» **PROBLEM TO WORK ON**: Everything from the line containing "Over all 32" through the last line of the records must be returned verbatim, and nothing outside that range.

» **SUPPLIED RECORDS**:
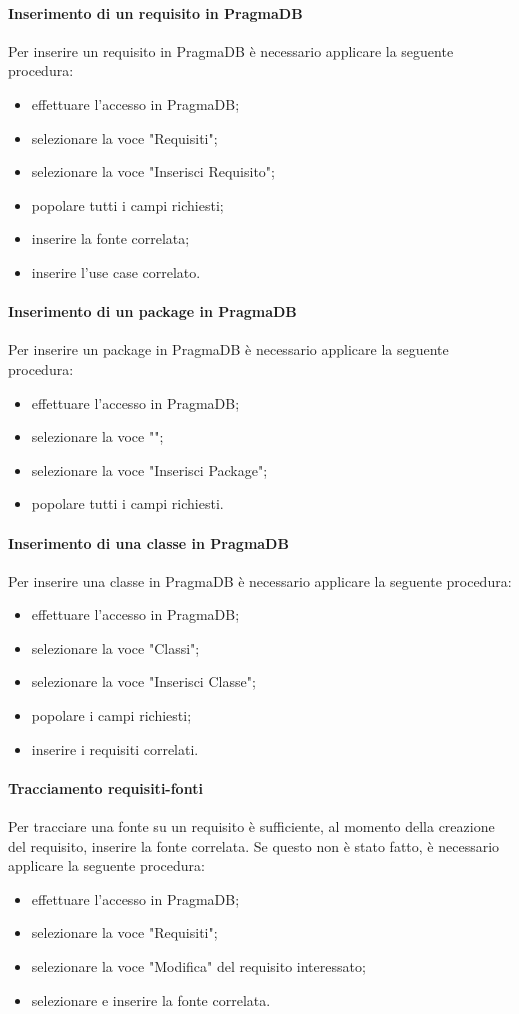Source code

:  \paragraph{Inserimento di un requisito in PragmaDB}
 Per inserire un requisito in PragmaDB è necessario applicare la seguente procedura:
 \begin{itemize}
 	\item effettuare l'accesso in PragmaDB;
 	\item selezionare la voce "Requisiti";
 	\item selezionare la voce "Inserisci Requisito";
 	\item popolare tutti i campi richiesti;
 	\item inserire la fonte correlata;
 	\item inserire l'use case correlato.
 \end{itemize}
 \paragraph{Inserimento di un package in PragmaDB}
 Per inserire un package in PragmaDB è necessario applicare la seguente procedura:
 \begin{itemize}
 	\item effettuare l'accesso in PragmaDB;
 	\item selezionare la voce "";
 	\item selezionare la voce "Inserisci Package";
 	\item popolare tutti i campi richiesti.
 \end{itemize}
 \paragraph{Inserimento di una classe in PragmaDB}
 Per inserire una classe in PragmaDB è necessario applicare la seguente procedura:
 \begin{itemize}
 	\item effettuare l'accesso in PragmaDB;
 	\item selezionare la voce "Classi";
 	\item selezionare la voce "Inserisci Classe";
 	\item popolare i campi richiesti;
 	\item inserire i requisiti correlati.
 \end{itemize}
 \paragraph{Tracciamento requisiti-fonti}
 Per tracciare una fonte su un requisito è sufficiente, al momento della creazione del requisito, inserire la fonte correlata. Se questo non è stato fatto, è necessario applicare la seguente procedura:
 \begin{itemize}
 	\item effettuare l'accesso in PragmaDB;
 	\item selezionare la voce "Requisiti";
 	\item selezionare la voce "Modifica" del requisito interessato;
 	\item selezionare e inserire la fonte correlata.
 \end{itemize}
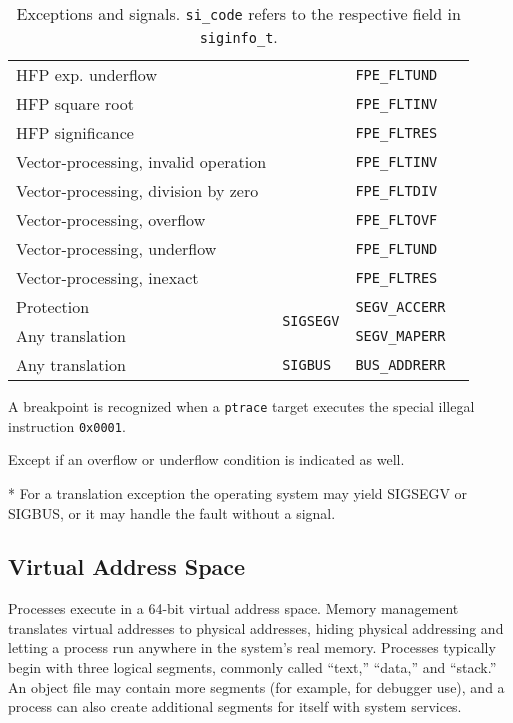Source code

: \documentclass[english,11pt,twoside,toc=bib,toc=idx]{scrreprt}
\newcommand{\ADDRBITS}{64}
\newcommand{\ADDRBITS}{31}
\newenvironment{DIFnomarkup}{}{} %
\begin{document}
\begin{table}
\begin{DIFnomarkup}
\begin{threeparttable}
\begin{tabular}{llll}
      HFP exp\@. underflow & & \texttt{FPE\_FLTUND} \\
      HFP square root & & \texttt{FPE\_FLTINV} \\
      HFP significance & & \texttt{FPE\_FLTRES} \\
      Vector-processing, invalid operation & & \texttt{FPE\_FLTINV} \\
      Vector-processing, division by zero & & \texttt{FPE\_FLTDIV} \\
      Vector-processing, overflow & & \texttt{FPE\_FLTOVF} \\
      Vector-processing, underflow & & \texttt{FPE\_FLTUND} \\
      Vector-processing, inexact & & \texttt{FPE\_FLTRES} \\
      \midrule
      Protection
      & \multirow{2}{*}{\texttt{SIGSEGV}} & \texttt{SEGV\_ACCERR} \\
      Any translation\tnote{*} & & \texttt{SEGV\_MAPERR} \\
      \midrule
      Any translation\tnote{*} & \texttt{SIGBUS} & \texttt{BUS\_ADDRERR} \\
      \bottomrule
    \end{tabular}
    \medskip
    \begin{tablenotes}
    \item [\dagger] A breakpoint is recognized when a
      \texttt{ptrace} target executes the special illegal instruction
      \texttt{0x0001}.
    \item [\ddagger] Except if an overflow or underflow condition is
      indicated as well.
    \item [*] For a translation exception the operating system may yield
      SIGSEGV or SIGBUS, or it may handle the fault without a signal.
    \end{tablenotes}
  \end{threeparttable}
  \end{DIFnomarkup}
  \caption[Exceptions and signals]{Exceptions and signals.
    \texttt{si\_code} refers to the respective field in
    \texttt{siginfo\_t}.}
  \label{tab:exceptions}
\end{table}

\subsection{Virtual Address Space}
Processes execute in a \ADDRBITS{}-bit virtual address
space.  Memory management translates virtual addresses to physical
addresses, hiding physical addressing and letting a process run
anywhere in the system's real memory.  Processes typically begin with
three logical segments, commonly called ``text,'' ``data,'' and
``stack.''  An object file may contain more segments (for example, for
debugger use), and a process can also create additional segments for
itself with system services.
\end{document}
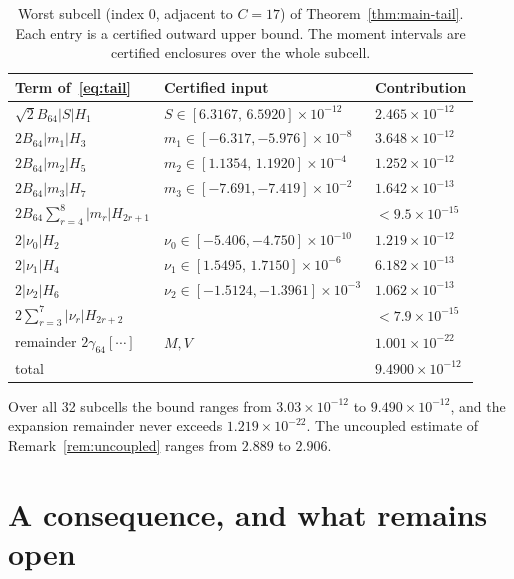 \documentclass[11pt,a4paper]{article}
\theoremstyle{definition}
\newcommand{\abs}[1]{\lvert #1\rvert}
\begin{document}
\begin{table}[ht]
\centering
\caption{Worst subcell (index 0, adjacent to $C=17$) of
Theorem~\ref{thm:main-tail}. Each entry is a certified outward upper bound.
The moment intervals are certified enclosures over the whole subcell.}
\label{tab:worst-cell}
\begin{tabular}{@{}lll@{}}
\toprule
Term of~\eqref{eq:tail} & Certified input & Contribution\\
\midrule
$\sqrt2B_{64}\abs SH_1$ & $S\in[6.3167,\,6.5920]\times10^{-12}$ & $2.465\times10^{-12}$\\
$2B_{64}\abs{m_1}H_3$ & $m_1\in[-6.317,-5.976]\times10^{-8}$ & $3.648\times10^{-12}$\\
$2B_{64}\abs{m_2}H_5$ & $m_2\in[1.1354,\,1.1920]\times10^{-4}$ & $1.252\times10^{-12}$\\
$2B_{64}\abs{m_3}H_7$ & $m_3\in[-7.691,-7.419]\times10^{-2}$ & $1.642\times10^{-13}$\\
$2B_{64}\sum_{r=4}^8\abs{m_r}H_{2r+1}$ & & $<9.5\times10^{-15}$\\
$2\abs{\nu_0}H_2$ & $\nu_0\in[-5.406,-4.750]\times10^{-10}$ & $1.219\times10^{-12}$\\
$2\abs{\nu_1}H_4$ & $\nu_1\in[1.5495,\,1.7150]\times10^{-6}$ & $6.182\times10^{-13}$\\
$2\abs{\nu_2}H_6$ & $\nu_2\in[-1.5124,-1.3961]\times10^{-3}$ & $1.062\times10^{-13}$\\
$2\sum_{r=3}^7\abs{\nu_r}H_{2r+2}$ & & $<7.9\times10^{-15}$\\
remainder $2\gamma_{64}[\cdots]$ & $M,V$ & $1.001\times10^{-22}$\\
\midrule
total & & $9.4900\times10^{-12}$\\
\bottomrule
\end{tabular}
\end{table}

Over all 32 subcells the bound ranges from $3.03\times10^{-12}$ to
$9.490\times10^{-12}$, and the expansion remainder never exceeds
$1.219\times10^{-22}$. The uncoupled estimate of
Remark~\ref{rem:uncoupled} ranges from $2.889$ to $2.906$.

\section{A consequence, and what remains open}\label{sec:limits}
\end{document}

» **SOLUTION**:
Over all 32 subcells the bound ranges from $3.03\times10^{-12}$ to
$9.490\times10^{-12}$, and the expansion remainder never exceeds
$1.219\times10^{-22}$. The uncoupled estimate of
Remark~\ref{rem:uncoupled} ranges from $2.889$ to $2.906$.

\section{A consequence, and what remains open}\label{sec:limits}
\end{document}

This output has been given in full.